May is Huntington’s Disease Awareness Month. As in past years, the Huntington’s Disease Society of America (HDSA) is encouraging HD families to share their experiences in a social media campaign, #LetsTalkAboutHD.
Other HD advocacy groups are also marking HD Awareness Month.
As a presymptomatic HD gene carrier who lost his mother to HD in 2006, I kicked off my own participation as a guest May 1 on Help 4 HD International’s podcast Help 4 HD Radio (click here to hear the program.)
I recalled my family’s struggle with HD in an interview with podcast host and HD gene carrier Lauren Holder, the Help 4 HD Radio producer and the 2014 HDSA Person of the Year.
“We need to continue telling our stories,” I said in response to Lauren’s question about how to promote HD Awareness Month, emphasizing the need to attract those unaffected by HD to our cause.
I also highlighted the “real hope” for the first effective HD treatments with clinical trials such as the Ionis-Roche project. These trials are “really unprecedented in the history of HD,” I noted. In the mid-1990s, when my mother was diagnosed, there had been “zero hope,” I recalled.
The next day, I posted HD Awareness Month flyers on my office door at the University of San Diego.
I’m ready for #LetsTalkAboutHD!
Gene Veritas, aka Kenneth P. Serbin, at his office at the University of San Diego (photo by Yi Sun, Ph.D.)
A painful silence
My conversation with Lauren stirred up painful memories – but also provided fresh insight – about my own path from refusing to talk publicly about HD to exiting the “terrible and lonely HD closet” in 2012 with an essay, “Racing Against the Genetic Clock,” in The Chronicle of Higher Education.
Regarding my “coming out” about HD, Lauren wanted to know: “How did it make you feel? Was the process hard? Did you feel a sense of relief?”
“Deep down, I knew that someday I would need to go public, in some way or another, because it’s very hard to be an advocate without telling people about your story,” I said.
I recounted one poignant dilemma – discussed in public for the first time in the podcast – in the early 2000s. Back then, HDSA-San Diego was joining other chapters around the country in hosting the organization’s first fundraising galas.
“I would volunteer for the galas,” I told Lauren. “I was writing the newsletter that we would distribute at the galas. But I would never tell anybody my story.”

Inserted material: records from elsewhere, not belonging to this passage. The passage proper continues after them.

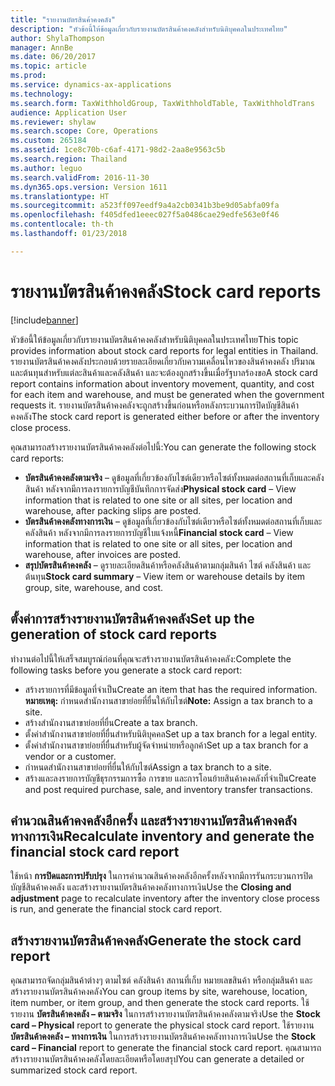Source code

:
 ```yaml
---
title: "รายงานบัตรสินค้าคงคลัง"
description: "หัวข้อนี้ให้ข้อมูลเกี่ยวกับรายงานบัตรสินค้าคงคลังสำหรับนิติบุคคลในประเทศไทย"
author: ShylaThompson
manager: AnnBe
ms.date: 06/20/2017
ms.topic: article
ms.prod: 
ms.service: dynamics-ax-applications
ms.technology: 
ms.search.form: TaxWithholdGroup, TaxWithholdTable, TaxWithholdTrans
audience: Application User
ms.reviewer: shylaw
ms.search.scope: Core, Operations
ms.custom: 265184
ms.assetid: 1ce8c70b-c6af-4171-98d2-2aa8e9563c5b
ms.search.region: Thailand
ms.author: leguo
ms.search.validFrom: 2016-11-30
ms.dyn365.ops.version: Version 1611
ms.translationtype: HT
ms.sourcegitcommit: a523ff097eedf9a4a2cb0341b3be9d05abfa09fa
ms.openlocfilehash: f405dfed1eeec027f5a0486cae29edfe563e0f46
ms.contentlocale: th-th
ms.lasthandoff: 01/23/2018

---
```


# <a name="stock-card-reports"></a><span data-ttu-id="dadbc-103">รายงานบัตรสินค้าคงคลัง</span><span class="sxs-lookup"><span data-stu-id="dadbc-103">Stock card reports</span></span>

[!include[banner](../includes/banner.md)]


<span data-ttu-id="dadbc-104">หัวข้อนี้ให้ข้อมูลเกี่ยวกับรายงานบัตรสินค้าคงคลังสำหรับนิติบุคคลในประเทศไทย</span><span class="sxs-lookup"><span data-stu-id="dadbc-104">This topic provides information about stock card reports for legal entities in Thailand.</span></span> <span data-ttu-id="dadbc-105">รายงานบัตรสินค้าคงคลังประกอบด้วยรายละเอียดเกี่ยวกับความเคลื่อนไหวของสินค้าคงคลัง ปริมาณ และต้นทุนสำหรับแต่ละสินค้าและคลังสินค้า และจะต้องถูกสร้างขึ้นเมื่อรัฐบาลร้องขอ</span><span class="sxs-lookup"><span data-stu-id="dadbc-105">A stock card report contains information about inventory movement, quantity, and cost for each item and warehouse, and must be generated when the government requests it.</span></span> <span data-ttu-id="dadbc-106">รายงานบัตรสินค้าคงคลังจะถูกสร้างขึ้นก่อนหรือหลังกระบวนการปิดบัญชีสินค้าคงคลัง</span><span class="sxs-lookup"><span data-stu-id="dadbc-106">The stock card report is generated either before or after the inventory close process.</span></span> 

<span data-ttu-id="dadbc-107">คุณสามารถสร้างรายงานบัตรสินค้าคงคลังต่อไปนี้:</span><span class="sxs-lookup"><span data-stu-id="dadbc-107">You can generate the following stock card reports:</span></span>

-   <span data-ttu-id="dadbc-108">**บัตรสินค้าคงคลังตามจริง** – ดูข้อมูลที่เกี่ยวข้องกับไซต์เดียวหรือไซต์ทั้งหมดต่อสถานที่เก็บและคลังสินค้า หลังจากมีการลงรายการบัญชีบันทึกการจัดส่ง</span><span class="sxs-lookup"><span data-stu-id="dadbc-108">**Physical stock card** – View information that is related to one site or all sites, per location and warehouse, after packing slips are posted.</span></span>
-   <span data-ttu-id="dadbc-109">**บัตรสินค้าคงคลังทางการเงิน** – ดูข้อมูลที่เกี่ยวข้องกับไซต์เดียวหรือไซต์ทั้งหมดต่อสถานที่เก็บและคลังสินค้า หลังจากมีการลงรายการบัญชีใบแจ้งหนี้</span><span class="sxs-lookup"><span data-stu-id="dadbc-109">**Financial stock card** – View information that is related to one site or all sites, per location and warehouse, after invoices are posted.</span></span>
-   <span data-ttu-id="dadbc-110">**สรุปบัตรสินค้าคงคลัง** – ดูรายละเอียดสินค้าหรือคลังสินค้าตามกลุ่มสินค้า ไซต์ คลังสินค้า และต้นทุน</span><span class="sxs-lookup"><span data-stu-id="dadbc-110">**Stock card summary** – View item or warehouse details by item group, site, warehouse, and cost.</span></span>

## <a name="set-up-the-generation-of-stock-card-reports"></a><span data-ttu-id="dadbc-111">ตั้งค่าการสร้างรายงานบัตรสินค้าคงคลัง</span><span class="sxs-lookup"><span data-stu-id="dadbc-111">Set up the generation of stock card reports</span></span>
<span data-ttu-id="dadbc-112">ทำงานต่อไปนี้ให้เสร็จสมบูรณ์ก่อนที่คุณจะสร้างรายงานบัตรสินค้าคงคลัง:</span><span class="sxs-lookup"><span data-stu-id="dadbc-112">Complete the following tasks before you generate a stock card report:</span></span>

-   <span data-ttu-id="dadbc-113">สร้างรายการที่มีข้อมูลที่จำเป็น</span><span class="sxs-lookup"><span data-stu-id="dadbc-113">Create an item that has the required information.</span></span> <span data-ttu-id="dadbc-114">**หมายเหตุ:** กำหนดสำนักงานสาขาย่อยที่ยื่นให้กับไซต์</span><span class="sxs-lookup"><span data-stu-id="dadbc-114">**Note:** Assign a tax branch to a site.</span></span>
-   <span data-ttu-id="dadbc-115">สร้างสำนักงานสาขาย่อยที่ยื่น</span><span class="sxs-lookup"><span data-stu-id="dadbc-115">Create a tax branch.</span></span>
-   <span data-ttu-id="dadbc-116">ตั้งค่าสำนักงานสาขาย่อยที่ยื่นสำหรับนิติบุคคล</span><span class="sxs-lookup"><span data-stu-id="dadbc-116">Set up a tax branch for a legal entity.</span></span>
-   <span data-ttu-id="dadbc-117">ตั้งค่าสำนักงานสาขาย่อยที่ยื่นสำหรับผู้จัดจำหน่ายหรือลูกค้า</span><span class="sxs-lookup"><span data-stu-id="dadbc-117">Set up a tax branch for a vendor or a customer.</span></span>
-   <span data-ttu-id="dadbc-118">กำหนดสำนักงานสาขาย่อยที่ยื่นให้กับไซต์</span><span class="sxs-lookup"><span data-stu-id="dadbc-118">Assign a tax branch to a site.</span></span>
-   <span data-ttu-id="dadbc-119">สร้างและลงรายการบัญชีธุรกรรมการซื้อ การขาย และการโอนย้ายสินค้าคงคลังที่จำเป็น</span><span class="sxs-lookup"><span data-stu-id="dadbc-119">Create and post required purchase, sale, and inventory transfer transactions.</span></span>

## <a name="recalculate-inventory-and-generate-the-financial-stock-card-report"></a><span data-ttu-id="dadbc-120">คำนวณสินค้าคงคลังอีกครั้ง และสร้างรายงานบัตรสินค้าคงคลังทางการเงิน</span><span class="sxs-lookup"><span data-stu-id="dadbc-120">Recalculate inventory and generate the financial stock card report</span></span>
<span data-ttu-id="dadbc-121">ใช้หน้า **การปิดและการปรับปรุง** ในการคำนวณสินค้าคงคลังอีกครั้งหลังจากมีการรันกระบวนการปิดบัญชีสินค้าคงคลัง และสร้างรายงานบัตรสินค้าคงคลังทางการเงิน</span><span class="sxs-lookup"><span data-stu-id="dadbc-121">Use the **Closing and adjustment** page to recalculate inventory after the inventory close process is run, and generate the financial stock card report.</span></span>

## <a name="generate-the-stock-card-report"></a><span data-ttu-id="dadbc-122">สร้างรายงานบัตรสินค้าคงคลัง</span><span class="sxs-lookup"><span data-stu-id="dadbc-122">Generate the stock card report</span></span>
<span data-ttu-id="dadbc-123">คุณสามารถจัดกลุ่มสินค้าต่างๆ ตามไซต์ คลังสินค้า สถานที่เก็บ หมายเลขสินค้า หรือกลุ่มสินค้า และสร้างรายงานบัตรสินค้าคงคลัง</span><span class="sxs-lookup"><span data-stu-id="dadbc-123">You can group items by site, warehouse, location, item number, or item group, and then generate the stock card reports.</span></span> <span data-ttu-id="dadbc-124">ใช้รายงาน **บัตรสินค้าคงคลัง – ตามจริง** ในการสร้างรายงานบัตรสินค้าคงคลังตามจริง</span><span class="sxs-lookup"><span data-stu-id="dadbc-124">Use the **Stock card – Physical** report to generate the physical stock card report.</span></span> <span data-ttu-id="dadbc-125">ใช้รายงาน **บัตรสินค้าคงคลัง – ทางการเงิน** ในการสร้างรายงานบัตรสินค้าคงคลังทางการเงิน</span><span class="sxs-lookup"><span data-stu-id="dadbc-125">Use the **Stock card – Financial** report to generate the financial stock card report.</span></span> <span data-ttu-id="dadbc-126">คุณสามารถสร้างรายงานบัตรสินค้าคงคลังโดยละเอียดหรือโดยสรุป</span><span class="sxs-lookup"><span data-stu-id="dadbc-126">You can generate a detailed or summarized stock card report.</span></span>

I was known in other San Diego circles for my work as a scholar of Brazil, and once I had given a local public talk on that country.
“I had met this one couple [at my Brazil talk],” I explained to Lauren. “And then, a year or two later, they showed up at one of our galas. So it was like, ‘Wow!’ They were wanting to know what I was doing at this gala here. And I said, ‘Well, this is my personal commitment to charity and making a difference.’

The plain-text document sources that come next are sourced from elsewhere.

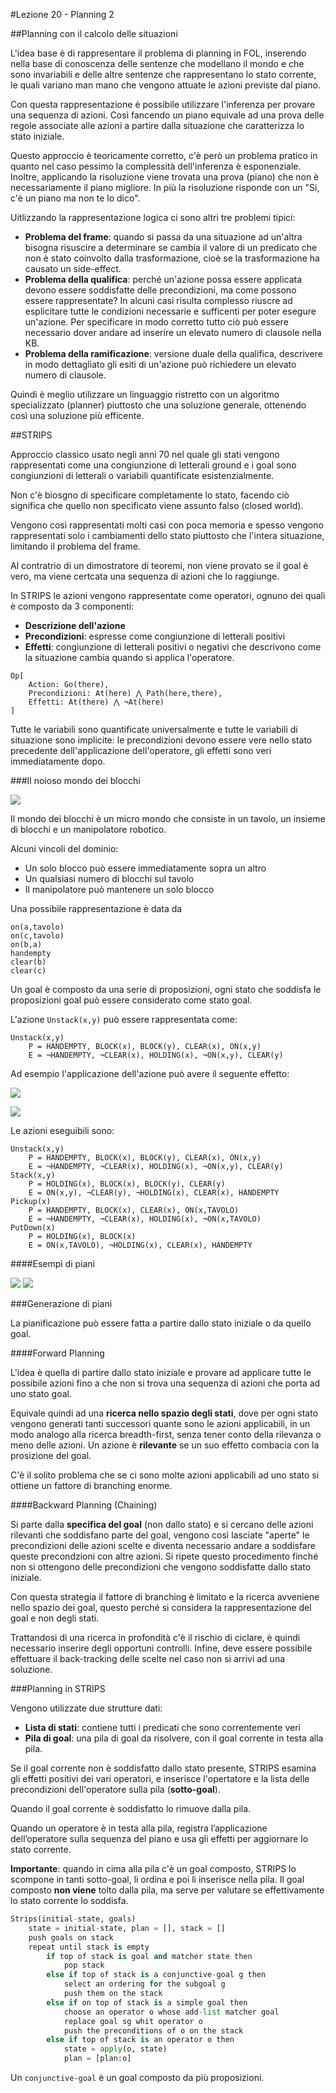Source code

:#Lezione 20 - Planning 2

##Planning con il calcolo delle situazioni

L'idea base è di rappresentare il problema di planning in FOL, inserendo nella base di conoscenza delle sentenze che modellano il mondo e che sono invariabili e delle altre sentenze che rappresentano lo stato corrente, le quali variano man mano che vengono attuate le azioni previste dal piano.

Con questa rappresentazione è possibile utilizzare l'inferenza per provare una sequenza di azioni. Così fancendo un piano equivale ad una prova delle regole associate alle azioni a partire dalla situazione che caratterizza lo stato iniziale.

Questo approccio è teoricamente corretto, c'è però un problema pratico in quanto nel caso pessimo la complessità dell'inferenza è esponenziale.
Inoltre, applicando la risoluzione viene trovata una prova (piano) che non è necessariamente il piano migliore. In più la risoluzione risponde con un "Si, c'è un piano ma non te lo dico".

Uitlizzando la rappresentazione logica ci sono altri tre problemi tipici:

- **Problema del frame**: quando si passa da una situazione ad un'altra bisogna risuscire a determinare se cambia il valore di un predicato che non è stato coinvolto dalla trasformazione, cioè se la trasformazione ha causato un side-effect.
- **Problema della qualifica**: perché un'azione possa essere applicata devono essere soddisfatte delle precondizioni, ma come possono essere rappresentate? In alcuni casi risulta complesso riuscre ad esplicitare tutte le condizioni necessarie e sufficenti per poter esegure un'azione. Per specificare in modo corretto tutto ciò può essere necessario dover andare ad inserire un elevato numero di clausole nella KB.
- **Problema della ramificazione**: versione duale della qualifica, descrivere in modo dettagliato gli esiti di un'azione può richiedere un elevato numero di clausole.

Quindi è meglio utilizzare un linguaggio ristretto con un algoritmo specializzato (planner) piuttosto che una soluzione generale, ottenendo così una soluzione più efficente.

##STRIPS

Approccio classico usato negli anni 70 nel quale gli stati vengono rappresentati come una congiunzione di letterali ground e i goal sono congiunzioni di letterali o variabili quantificate esistenzialmente.

Non c'è biosgno di specificare completamente lo stato, facendo ciò significa che quello non specificato viene assunto falso (closed world).

Vengono così rappresentati molti casi con poca memoria e spesso vengono rappresentati solo i cambiamenti dello stato piuttosto che l'intera situazione, limitando il problema del frame.

Al contratrio di un dimostratore di teoremi, non viene provato se il goal è vero, ma viene certcata una sequenza di azioni che lo raggiunge.

In STRIPS le azioni vengono rappresentate come operatori, ognuno dei quali è composto da 3 componenti:

- **Descrizione dell'azione**
- **Precondizioni**: espresse come congiunzione di letterali positivi
- **Effetti**: congiunzione di letterali positivi o negativi che descrivono come la situazione cambia quando si applica l'operatore.

```
Op[
    Action: Go(there),
    Precondizioni: At(here) ⋀ Path(here,there),
    Effetti: At(there) ⋀ ¬At(here)
]
```

Tutte le variabili sono quantificate universalmente e tutte le variabili di situazione sono implicite: le precondizioni devono essere vere nello stato precedente dell'applicazione dell'operatore, gli effetti sono veri immediatamente dopo.

###Il noioso mondo dei blocchi

![](./immagini/l20-brick.png)

Il mondo dei blocchi è un micro mondo che consiste in un tavolo, un insieme di blocchi e un manipolatore robotico.

Alcuni vincoli del dominio:

- Un solo blocco può essere immediatamente sopra un altro
- Un qualsiasi numero di blocchi sul tavolo
- Il manipolatore può mantenere un solo blocco

Una possibile rappresentazione è data da

```
on(a,tavolo)
on(c,tavolo)
on(b,a)
handempty
clear(b)
clear(c)
```

Un goal è composto da una serie di proposizioni, ogni stato che soddisfa le proposizioni goal può essere considerato come stato goal.

L'azione `Unstack(x,y)` può essere rappresentata come:

```
Unstack(x,y)
    P = HANDEMPTY, BLOCK(x), BLOCK(y), CLEAR(x), ON(x,y)
    E = ¬HANDEMPTY, ¬CLEAR(x), HOLDING(x), ¬ON(x,y), CLEAR(y)
``` 

Ad esempio l'applicazione dell'azione può avere il seguente effetto:

![](./immagini/l20-unstack-1.png)

![](./immagini/l20-unstack-2.png)

Le azioni eseguibili sono:

```
Unstack(x,y)
    P = HANDEMPTY, BLOCK(x), BLOCK(y), CLEAR(x), ON(x,y)
    E = ¬HANDEMPTY, ¬CLEAR(x), HOLDING(x), ¬ON(x,y), CLEAR(y)
Stack(x,y)
    P = HOLDING(x), BLOCK(x), BLOCK(y), CLEAR(y)
    E = ON(x,y), ¬CLEAR(y), ¬HOLDING(x), CLEAR(x), HANDEMPTY
Pickup(x)
    P = HANDEMPTY, BLOCK(x), CLEAR(x), ON(x,TAVOLO)
    E = ¬HANDEMPTY, ¬CLEAR(x), HOLDING(x), ¬ON(x,TAVOLO)
PutDown(x)
    P = HOLDING(x), BLOCK(x)
    E = ON(x,TAVOLO), ¬HOLDING(x), CLEAR(x), HANDEMPTY
```

####Esempi di piani

![](./immagini/l20-plan-a.png)
![](./immagini/l20-plan-b.png)

###Generazione di piani

La pianificazione può essere fatta a partire dallo stato iniziale o da quello goal.

####Forward Planning

L'idea è quella di partire dallo stato iniziale e provare ad applicare tutte le possibile azioni fino a che non si trova una sequenza di azioni che porta ad uno stato goal.

Equivale quindi ad una **ricerca nello spazio degli stati**, dove per ogni stato vengono generati tanti successori quante sono le azioni applicabili, in un modo analogo alla ricerca breadth-first, senza tener conto della rilevanza o meno delle azioni. Un azione è **rilevante** se un suo effetto combacia con la prosizione del goal.

C'è il solito problema che se ci sono molte azioni applicabili ad uno stato si ottiene un fattore di branching enorme.

####Backward Planning (Chaining)

Si parte dalla **specifica del goal** (non dallo stato) e si cercano delle azioni rilevanti che soddisfano parte del goal, vengono così lasciate "aperte" le precondizioni delle azioni scelte e diventa necessario andare a soddisfare queste precondzioni con altre azioni.
Si ripete questo procedimento finché non si ottengono delle precondizioni che vengono soddisfatte dallo stato iniziale.

Con questa strategia il fattore di branching è limitato e la ricerca avveniene nello spazio dei goal, questo perché si considera la rappresentazione del goal e non degli stati.

Trattandosi di una ricerca in profondità c'è il rischio di ciclare, è quindi necessario inserire degli opportuni controlli. Infine, deve essere possibile effettuare il back-tracking delle scelte nel caso non si arrivi ad una soluzione.

###Planning in STRIPS

Vengono utilizzate due strutture dati:

- **Lista di stati**: contiene tutti i predicati che sono correntemente veri
- **Pila di goal**: una pila di goal da risolvere, con il goal corrente in testa alla pila.

Se il goal corrente non è soddisfatto dallo stato presente, STRIPS esamina gli effetti positivi dei vari operatori, e inserisce l'opertatore e la lista delle precondizioni dell'operatore sulla pila (**sotto-goal**).

Quando il goal corrente è soddisfatto lo rimuove dalla pila.

Quando un operatore è in testa alla pila, registra l’applicazione dell’operatore sulla sequenza del piano e usa gli effetti per aggiornare lo stato corrente.

**Importante**: quando in cima alla pila c'è un goal composto, STRIPS lo scompone in tanti sotto-goal, li ordina e poi li inserisce nella pila. Il goal composto **non viene** tolto dalla pila, ma serve per valutare se effettivamente lo stato corrente lo soddisfa.


```python
Strips(initial-state, goals)
    state = initial-state, plan = [], stack = []
    push goals on stack
    repeat until stack is empty
        if top of stack is goal and matcher state then
            pop stack
        else if top of stack is a conjunctive-goal g then
            select an ordering for the subgoal g
            push them on the stack
        else if on top of stack is a simple goal then
            choose an operator o whose add-list matcher goal
            replace goal sg whit operator o
            push the preconditions of o on the stack
        else if top of stack is an operator o then
            state = apply(o, state)
            plan = [plan:o]

```

Un `conjunctive-goal` è un goal composto da più proposizioni.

“And I didn’t tell them my story,” I explained. “It’s that kind of situation that was very difficult for me, because I was afraid of being outed, because nobody at my work knew my status. I was worried about losing my job and losing my insurance, and, if I were ever to switch jobs, could I get health insurance again? All of the concerns that people in our community, and other communities, have.
“I really just felt bad that I couldn’t – and wouldn’t at that point – share my story.”
Becoming an open, honest advocate
Going public “allowed me to be a much, much better advocate, an honest advocate,” I told Lauren. “I can talk openly about HD and my family situation.”
My essay “Racing Against the Genetic Clock” shocked my colleagues at work and around the country, I recalled.
However, I believed that the article was necessary because I “wanted to take away the fear of talking about Huntington’s disease” for others.
“To this point, I have not, to my knowledge, suffered any discrimination,” I added “And, of course, I’m still asymptomatic. Who knows what will happen if and when I become symptomatic? Things could change.”
However, until now, “I’ve been treated with respect,” I said. Living outside the “HD closet” has “been a very positive experience.”
The prohibition of insurance discrimination for people with pre-existing conditions in the Affordable Care Act and the passage of the Genetic Information Nondiscrimination Act have further encouraged me, I added.
#LetsTalkAboutHD!
Going public about one’s HD story is a “personal decision,” I observed.
Those unready to tell their stories openly can still participate in #LetsTalkAboutHD by starting with relatives and close friends, I said.
In the HD community, we all have important stories.
As I’ve told Lauren and so many others, “Together we will defeat HD!”
Sadly, HD and juvenile HD patients continue to die. HD Awareness Month provides our community with the opportunity to renew our energies and tell the world of the urgent need for treatments.